→ **Work order**
Without including any pictures, copy each entry below exactly.

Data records

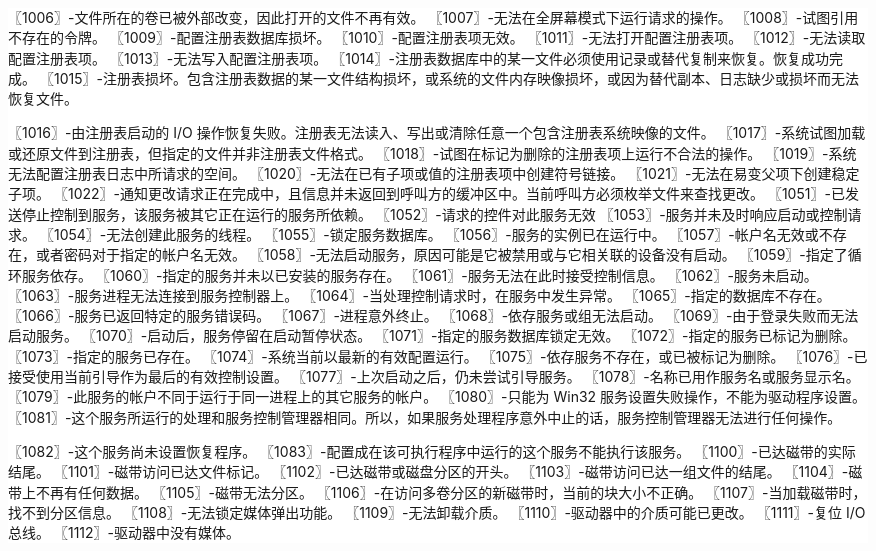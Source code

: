 〖1006〗-文件所在的卷已被外部改变，因此打开的文件不再有效。 
〖1007〗-无法在全屏幕模式下运行请求的操作。 
〖1008〗-试图引用不存在的令牌。 
〖1009〗-配置注册表数据库损坏。 
〖1010〗-配置注册表项无效。 
〖1011〗-无法打开配置注册表项。 
〖1012〗-无法读取配置注册表项。 
〖1013〗-无法写入配置注册表项。 
〖1014〗-注册表数据库中的某一文件必须使用记录或替代复制来恢复。恢复成功完成。 
〖1015〗-注册表损坏。包含注册表数据的某一文件结构损坏，或系统的文件内存映像损坏，或因为替代副本、日志缺少或损坏而无法恢复文件。 

〖1016〗-由注册表启动的 I/O 操作恢复失败。注册表无法读入、写出或清除任意一个包含注册表系统映像的文件。 
〖1017〗-系统试图加载或还原文件到注册表，但指定的文件并非注册表文件格式。 
〖1018〗-试图在标记为删除的注册表项上运行不合法的操作。 
〖1019〗-系统无法配置注册表日志中所请求的空间。 
〖1020〗-无法在已有子项或值的注册表项中创建符号链接。 
〖1021〗-无法在易变父项下创建稳定子项。 
〖1022〗-通知更改请求正在完成中，且信息并未返回到呼叫方的缓冲区中。当前呼叫方必须枚举文件来查找更改。 
〖1051〗-已发送停止控制到服务，该服务被其它正在运行的服务所依赖。 
〖1052〗-请求的控件对此服务无效 
〖1053〗-服务并未及时响应启动或控制请求。 〖1054〗-无法创建此服务的线程。 
〖1055〗-锁定服务数据库。 
〖1056〗-服务的实例已在运行中。 
〖1057〗-帐户名无效或不存在，或者密码对于指定的帐户名无效。 
〖1058〗-无法启动服务，原因可能是它被禁用或与它相关联的设备没有启动。 
〖1059〗-指定了循环服务依存。 
〖1060〗-指定的服务并未以已安装的服务存在。 
〖1061〗-服务无法在此时接受控制信息。 
〖1062〗-服务未启动。 
〖1063〗-服务进程无法连接到服务控制器上。 
〖1064〗-当处理控制请求时，在服务中发生异常。 
〖1065〗-指定的数据库不存在。 
〖1066〗-服务已返回特定的服务错误码。 
〖1067〗-进程意外终止。 
〖1068〗-依存服务或组无法启动。 
〖1069〗-由于登录失败而无法启动服务。 
〖1070〗-启动后，服务停留在启动暂停状态。 
〖1071〗-指定的服务数据库锁定无效。 
〖1072〗-指定的服务已标记为删除。 
〖1073〗-指定的服务已存在。 
〖1074〗-系统当前以最新的有效配置运行。 
〖1075〗-依存服务不存在，或已被标记为删除。 
〖1076〗-已接受使用当前引导作为最后的有效控制设置。 
〖1077〗-上次启动之后，仍未尝试引导服务。 
〖1078〗-名称已用作服务名或服务显示名。 
〖1079〗-此服务的帐户不同于运行于同一进程上的其它服务的帐户。 
〖1080〗-只能为 Win32 服务设置失败操作，不能为驱动程序设置。 
〖1081〗-这个服务所运行的处理和服务控制管理器相同。所以，如果服务处理程序意外中止的话，服务控制管理器无法进行任何操作。 

〖1082〗-这个服务尚未设置恢复程序。 
〖1083〗-配置成在该可执行程序中运行的这个服务不能执行该服务。 
〖1100〗-已达磁带的实际结尾。 
〖1101〗-磁带访问已达文件标记。 
〖1102〗-已达磁带或磁盘分区的开头。 
〖1103〗-磁带访问已达一组文件的结尾。 
〖1104〗-磁带上不再有任何数据。 
〖1105〗-磁带无法分区。 
〖1106〗-在访问多卷分区的新磁带时，当前的块大小不正确。 
〖1107〗-当加载磁带时，找不到分区信息。 
〖1108〗-无法锁定媒体弹出功能。 
〖1109〗-无法卸载介质。 
〖1110〗-驱动器中的介质可能已更改。 
〖1111〗-复位 I/O 总线。 
〖1112〗-驱动器中没有媒体。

→ **Answer below**
Source code

: 〖1006〗-文件所在的卷已被外部改变，因此打开的文件不再有效。 
〖1007〗-无法在全屏幕模式下运行请求的操作。 
〖1008〗-试图引用不存在的令牌。 
〖1009〗-配置注册表数据库损坏。 
〖1010〗-配置注册表项无效。 
〖1011〗-无法打开配置注册表项。 
〖1012〗-无法读取配置注册表项。 
〖1013〗-无法写入配置注册表项。 
〖1014〗-注册表数据库中的某一文件必须使用记录或替代复制来恢复。恢复成功完成。 
〖1015〗-注册表损坏。包含注册表数据的某一文件结构损坏，或系统的文件内存映像损坏，或因为替代副本、日志缺少或损坏而无法恢复文件。 

〖1016〗-由注册表启动的 I/O 操作恢复失败。注册表无法读入、写出或清除任意一个包含注册表系统映像的文件。 
〖1017〗-系统试图加载或还原文件到注册表，但指定的文件并非注册表文件格式。 
〖1018〗-试图在标记为删除的注册表项上运行不合法的操作。 
〖1019〗-系统无法配置注册表日志中所请求的空间。 
〖1020〗-无法在已有子项或值的注册表项中创建符号链接。 
〖1021〗-无法在易变父项下创建稳定子项。 
〖1022〗-通知更改请求正在完成中，且信息并未返回到呼叫方的缓冲区中。当前呼叫方必须枚举文件来查找更改。 
〖1051〗-已发送停止控制到服务，该服务被其它正在运行的服务所依赖。 
〖1052〗-请求的控件对此服务无效 
〖1053〗-服务并未及时响应启动或控制请求。 〖1054〗-无法创建此服务的线程。 
〖1055〗-锁定服务数据库。 
〖1056〗-服务的实例已在运行中。 
〖1057〗-帐户名无效或不存在，或者密码对于指定的帐户名无效。 
〖1058〗-无法启动服务，原因可能是它被禁用或与它相关联的设备没有启动。 
〖1059〗-指定了循环服务依存。 
〖1060〗-指定的服务并未以已安装的服务存在。 
〖1061〗-服务无法在此时接受控制信息。 
〖1062〗-服务未启动。 
〖1063〗-服务进程无法连接到服务控制器上。 
〖1064〗-当处理控制请求时，在服务中发生异常。 
〖1065〗-指定的数据库不存在。 
〖1066〗-服务已返回特定的服务错误码。 
〖1067〗-进程意外终止。 
〖1068〗-依存服务或组无法启动。 
〖1069〗-由于登录失败而无法启动服务。 
〖1070〗-启动后，服务停留在启动暂停状态。 
〖1071〗-指定的服务数据库锁定无效。 
〖1072〗-指定的服务已标记为删除。 
〖1073〗-指定的服务已存在。 
〖1074〗-系统当前以最新的有效配置运行。 
〖1075〗-依存服务不存在，或已被标记为删除。 
〖1076〗-已接受使用当前引导作为最后的有效控制设置。 
〖1077〗-上次启动之后，仍未尝试引导服务。 
〖1078〗-名称已用作服务名或服务显示名。 
〖1079〗-此服务的帐户不同于运行于同一进程上的其它服务的帐户。 
〖1080〗-只能为 Win32 服务设置失败操作，不能为驱动程序设置。 
〖1081〗-这个服务所运行的处理和服务控制管理器相同。所以，如果服务处理程序意外中止的话，服务控制管理器无法进行任何操作。 

〖1082〗-这个服务尚未设置恢复程序。 
〖1083〗-配置成在该可执行程序中运行的这个服务不能执行该服务。 
〖1100〗-已达磁带的实际结尾。 
〖1101〗-磁带访问已达文件标记。 
〖1102〗-已达磁带或磁盘分区的开头。 
〖1103〗-磁带访问已达一组文件的结尾。 
〖1104〗-磁带上不再有任何数据。 
〖1105〗-磁带无法分区。 
〖1106〗-在访问多卷分区的新磁带时，当前的块大小不正确。 
〖1107〗-当加载磁带时，找不到分区信息。 
〖1108〗-无法锁定媒体弹出功能。 
〖1109〗-无法卸载介质。 
〖1110〗-驱动器中的介质可能已更改。 
〖1111〗-复位 I/O 总线。 
〖1112〗-驱动器中没有媒体。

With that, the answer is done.